Your goal>
Both the line containing "think he saw" and the line containing "I don’t think" belong to the span. Output exactly that span from the listing below, and nothing outside it.

Information>
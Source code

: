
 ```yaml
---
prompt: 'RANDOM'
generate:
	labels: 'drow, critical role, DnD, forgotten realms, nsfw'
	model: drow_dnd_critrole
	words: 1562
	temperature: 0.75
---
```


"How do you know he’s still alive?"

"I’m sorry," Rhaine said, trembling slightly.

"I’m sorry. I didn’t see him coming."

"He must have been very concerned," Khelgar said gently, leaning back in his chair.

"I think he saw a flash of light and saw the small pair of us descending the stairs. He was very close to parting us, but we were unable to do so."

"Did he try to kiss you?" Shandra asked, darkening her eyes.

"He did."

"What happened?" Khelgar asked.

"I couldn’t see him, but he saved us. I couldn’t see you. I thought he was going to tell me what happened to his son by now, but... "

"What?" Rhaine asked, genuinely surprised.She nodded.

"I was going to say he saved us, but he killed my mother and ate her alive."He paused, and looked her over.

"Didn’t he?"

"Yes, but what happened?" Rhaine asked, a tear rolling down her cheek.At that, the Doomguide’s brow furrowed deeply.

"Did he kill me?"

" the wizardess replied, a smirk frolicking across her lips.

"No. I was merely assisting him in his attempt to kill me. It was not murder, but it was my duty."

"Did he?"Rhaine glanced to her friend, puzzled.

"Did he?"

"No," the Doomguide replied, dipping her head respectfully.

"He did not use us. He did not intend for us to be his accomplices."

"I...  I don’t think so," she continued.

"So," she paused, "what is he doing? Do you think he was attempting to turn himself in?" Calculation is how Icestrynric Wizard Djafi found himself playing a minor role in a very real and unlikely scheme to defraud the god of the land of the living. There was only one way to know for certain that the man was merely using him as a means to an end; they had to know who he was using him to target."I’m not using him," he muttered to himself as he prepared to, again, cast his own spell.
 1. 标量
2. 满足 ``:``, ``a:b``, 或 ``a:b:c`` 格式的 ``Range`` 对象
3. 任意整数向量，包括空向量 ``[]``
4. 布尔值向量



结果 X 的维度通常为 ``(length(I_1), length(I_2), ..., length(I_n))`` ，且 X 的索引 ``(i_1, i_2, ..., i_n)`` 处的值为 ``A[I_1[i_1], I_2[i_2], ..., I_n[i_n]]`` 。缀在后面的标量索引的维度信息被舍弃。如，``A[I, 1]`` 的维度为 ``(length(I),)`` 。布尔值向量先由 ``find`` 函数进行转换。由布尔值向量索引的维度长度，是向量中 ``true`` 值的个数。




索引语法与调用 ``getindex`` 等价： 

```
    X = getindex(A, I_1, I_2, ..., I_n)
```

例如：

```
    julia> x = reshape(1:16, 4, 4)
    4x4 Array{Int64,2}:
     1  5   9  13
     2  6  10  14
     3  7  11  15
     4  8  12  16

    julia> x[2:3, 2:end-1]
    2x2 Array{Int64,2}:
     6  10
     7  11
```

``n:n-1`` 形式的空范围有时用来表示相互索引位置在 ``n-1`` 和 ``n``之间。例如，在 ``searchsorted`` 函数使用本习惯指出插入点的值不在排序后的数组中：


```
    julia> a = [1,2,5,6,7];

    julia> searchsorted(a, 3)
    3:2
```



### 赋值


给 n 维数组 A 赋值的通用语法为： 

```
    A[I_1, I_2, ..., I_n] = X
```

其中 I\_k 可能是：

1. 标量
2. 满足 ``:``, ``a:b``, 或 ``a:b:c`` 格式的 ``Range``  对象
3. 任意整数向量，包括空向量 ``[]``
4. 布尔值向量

Exercise answer>
"I think he saw a flash of light and saw the small pair of us descending the stairs. He was very close to parting us, but we were unable to do so."

"Did he try to kiss you?" Shandra asked, darkening her eyes.

"He did."

"What happened?" Khelgar asked.

"I couldn’t see him, but he saved us. I couldn’t see you. I thought he was going to tell me what happened to his son by now, but... "

"What?" Rhaine asked, genuinely surprised.She nodded.

"I was going to say he saved us, but he killed my mother and ate her alive."He paused, and looked her over.

"Didn’t he?"

"Yes, but what happened?" Rhaine asked, a tear rolling down her cheek.At that, the Doomguide’s brow furrowed deeply.

"Did he kill me?"

" the wizardess replied, a smirk frolicking across her lips.

"No. I was merely assisting him in his attempt to kill me. It was not murder, but it was my duty."

"Did he?"Rhaine glanced to her friend, puzzled.

"Did he?"

"No," the Doomguide replied, dipping her head respectfully.

"He did not use us. He did not intend for us to be his accomplices."

"I...  I don’t think so," she continued.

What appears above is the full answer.